Our Water Commons - Toward a new freshwater narrative
"Thousands have lived without love, not one without water." - W.H. Auden
The Council of Canadians has just launched an exciting new report titled Our Water Commons: Toward a new freshwater narrative. Written by Maude Barlow, National Chairperson of the Council of Canadians and recently appointed Senior Advisor on Water Issues to the President of the General Assembly of the United Nations, Our Water Commons is part of the ongoing work to bring together key activists, writers and thinkers to address the global water crisis by naming and reclaiming the freshwater commons. With the support of a new organization called On the Commons, the report promotes a better understanding of the concept of “the Commons,” which is described by American Commons pioneer and journalist Jonathan Rowe as “the vast realm that lies outside of both the economic market and the institutional state that all of us use without toll or price.”

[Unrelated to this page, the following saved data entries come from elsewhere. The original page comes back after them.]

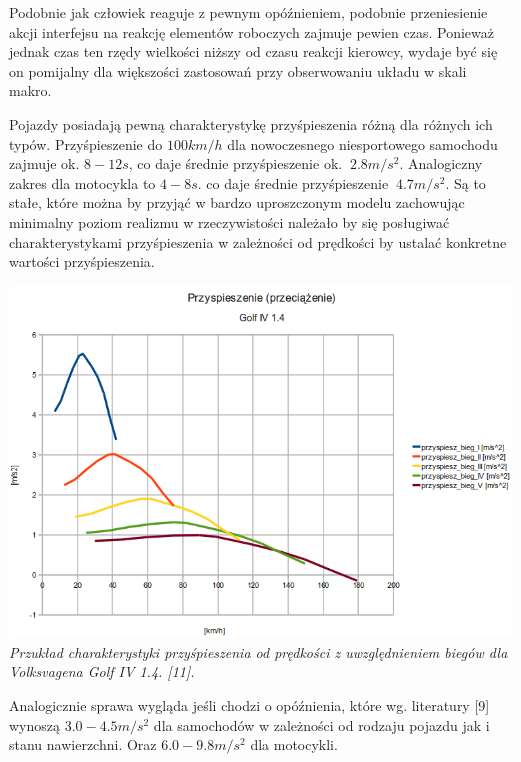 {{{}
\par{
Podobnie jak człowiek reaguje z pewnym opóźnieniem, podobnie przeniesienie akcji interfejsu na reakcję elementów roboczych zajmuje pewien czas. Ponieważ jednak czas ten rzędy wielkości niższy od czasu reakcji kierowcy, wydaje być się on pomijalny dla większości zastosowań przy obserwowaniu układu w skali makro.
}
\par{
Pojazdy posiadają pewną charakterystykę przyśpieszenia różną dla różnych ich typów. Przyśpieszenie do $100km/h$ dla nowoczesnego niesportowego samochodu zajmuje ok. $8-12s$, co daje średnie przyśpieszenie ok. $~2.8m/s^2$. Analogiczny zakres dla motocykla to $4-8s$. co daje średnie przyśpieszenie $~4.7m/s^2$. Są to stałe, które można by przyjąć w bardzo uproszczonym modelu zachowując minimalny poziom realizmu w rzeczywistości należało by się posługiwać charakterystykami przyśpieszenia w zależności od prędkości by ustalać konkretne wartości przyśpieszenia. 
}
\par{
\begin{center}
\includegraphics[width=\textwidth,keepaspectratio]{img/golf_acc}
\textit{Przukład charakterystyki przyśpieszenia od prędkości z uwzględnieniem biegów dla Volksvagena Golf IV 1.4. [11].}
\end{center}
}
\par{
Analogicznie sprawa wygląda jeśli chodzi o opóźnienia, które wg. literatury [9] wynoszą $3.0-4.5m/s^2$ dla samochodów w zależności od rodzaju pojazdu jak i stanu nawierzchni. Oraz $6.0-9.8m/s^2$ dla motocykli.
}
}}
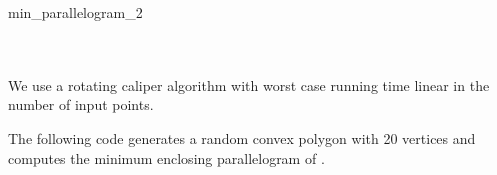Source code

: \begin{ccRefFunction}{min_parallelogram_2}
  \ccSeeAlso
  \\
  \\
  \\
  
  \ccImplementation We use a rotating caliper
   algorithm
  \cite{stvwe-mepa-95,v-fmep-90} with worst case running time linear
  in the number of input points.
  
  \ccExample The following code generates a random convex polygon
   with 20 vertices and computes the minimum enclosing
  parallelogram of .


\end{ccRefFunction}

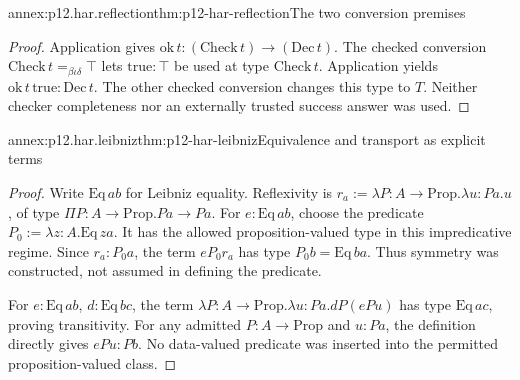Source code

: \begin{annexitem}{annex:p12.har.reflection}{thm:p12-har-reflection}{The two conversion premises}
\begin{proof}
Application gives
\(\mathrm{ok}\,t:(\mathrm{Check}\,t)\to(\mathrm{Dec}\,t)\).
The checked conversion \(\mathrm{Check}\,t=_{\beta\iota\delta}\top\)
lets \(\mathrm{true}:\top\) be used at type
\(\mathrm{Check}\,t\). Application yields
\(\mathrm{ok}\,t\,\mathrm{true}:\mathrm{Dec}\,t\).
The other checked conversion changes this type to \(T\). Neither
checker completeness nor an externally trusted success answer was used.
\end{proof}
\end{annexitem}

\begin{annexitem}{annex:p12.har.leibniz}{thm:p12-har-leibniz}{Equivalence and transport as explicit terms}
\begin{proof}
Write \(\mathrm{Eq}\,a b\) for Leibniz equality. Reflexivity is
\(r_a:=\lambda P:A\to\mathrm{Prop}.\lambda u:Pa.u\), of type
\(\Pi P:A\to\mathrm{Prop}.Pa\to Pa\).
For \(e:\mathrm{Eq}\,a b\), choose the predicate
\(P_0:=\lambda z:A.\mathrm{Eq}\,z a\). It has the allowed
proposition-valued type in this impredicative regime. Since
\(r_a:P_0a\), the term \(eP_0r_a\) has type
\(P_0b=\mathrm{Eq}\,b a\). Thus symmetry was constructed,
not assumed in defining the predicate.

For \(e:\mathrm{Eq}\,a b\), \(d:\mathrm{Eq}\,b c\),
the term \(\lambda P:A\to\mathrm{Prop}.\lambda u:Pa.dP(ePu)\)
has type \(\mathrm{Eq}\,a c\), proving transitivity.
For any admitted \(P:A\to\mathrm{Prop}\) and \(u:Pa\), the
definition directly gives \(ePu:Pb\). No data-valued predicate was
inserted into the permitted proposition-valued class.
\end{proof}
\end{annexitem}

Click here to download a copy of Our Water Commons: Toward a new freshwater narrative (PDF, 1MB)
About the Author
Maude Barlow is the National Chairperson of the Council of Canadians, Canada’s largest public advocacy organization, and the founder of the Blue Planet Project, working internationally for the right to water. She serves on the boards of the San Francisco-based International Forum on Globalization and Washington-based Food and Water Watch, and is a Councillor with the Hamburg-based World Future Council. Maude is the recipient of several honorary doctorates, the 2005/2006 Lannan Cultural Freedom Fellowship Award, the 2005 Right Livelihood Award (known as the “Alternative Nobel”) for her global water justice work, and is the Citation of Lifetime Achievement winner of the 2008 Canadian Environment Awards. She is also the best selling author or co-author of 16 books, including Blue Gold, The Fight to Stop Corporate Theft of the World’s Water and the recently released Blue Covenant: The Global Water Crisis and The Coming Battle for the Right to Water.